When you reach the line containing "[Summary](#Summary)", begin copying exactly, and keep going through the last line of the records below, copying nothing before it.

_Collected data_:
------------------------------------------------
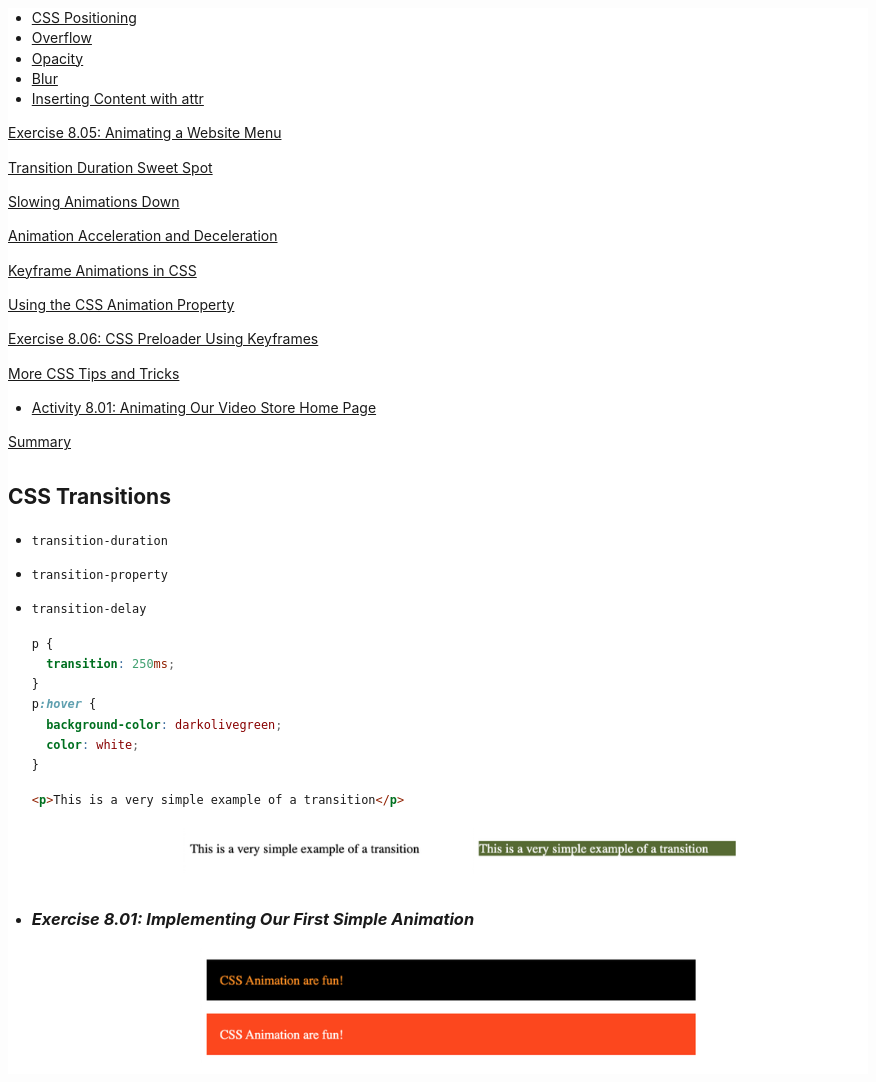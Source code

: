   - [CSS Positioning](#CSS-Positioning)
  - [Overflow](#Overflow)
  - [Opacity](#Opacity)
  - [Blur](#Blur)
  - [Inserting Content with attr](#Inserting-Content-with-attr)

[Exercise 8.05: Animating a Website Menu](#Exercise-8.05:-Animating-a-Website-Menu)

[Transition Duration Sweet Spot](#Transition-Duration-Sweet-Spot)

[Slowing Animations Down](#Slowing-Animations-Down)

[Animation Acceleration and Deceleration](#Animation-Acceleration-and-Deceleration)

[Keyframe Animations in CSS](#Keyframe-Animations-in-CSS)

[Using the CSS Animation Property](#Using-the-CSS-Animation-Property)

[Exercise 8.06: CSS Preloader Using Keyframes](#Exercise-8.06:-CSS-Preloader-Using-Keyframes)

[More CSS Tips and Tricks](#More-CSS-Tips-and-Tricks)

- [Activity 8.01: Animating Our Video Store Home Page](Activity-8.01:-Animating-Our-Video-Store-Home-Page)

[Summary](#Summary)

## **CSS Transitions**

- `transition-duration`
- `transition-property`
- `transition-delay`

  ```css
  p {
    transition: 250ms;
  }
  p:hover {
    background-color: darkolivegreen;
    color: white;
  }
  ```

  ```html
  <p>This is a very simple example of a transition</p>
  ```

  ![Getting Started](chapter8-animations/images/img1.png)

* ### _Exercise 8.01: Implementing Our First Simple Animation_

  ![Getting Started](chapter8-animations/images/ex8-01.png)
------------------------------------------------
_Result_:
[Summary](#Summary)

## **CSS Transitions**

- `transition-duration`
- `transition-property`
- `transition-delay`

  ```css
  p {
    transition: 250ms;
  }
  p:hover {
    background-color: darkolivegreen;
    color: white;
  }
  ```

  ```html
  <p>This is a very simple example of a transition</p>
  ```

  ![Getting Started](chapter8-animations/images/img1.png)

* ### _Exercise 8.01: Implementing Our First Simple Animation_

  ![Getting Started](chapter8-animations/images/ex8-01.png)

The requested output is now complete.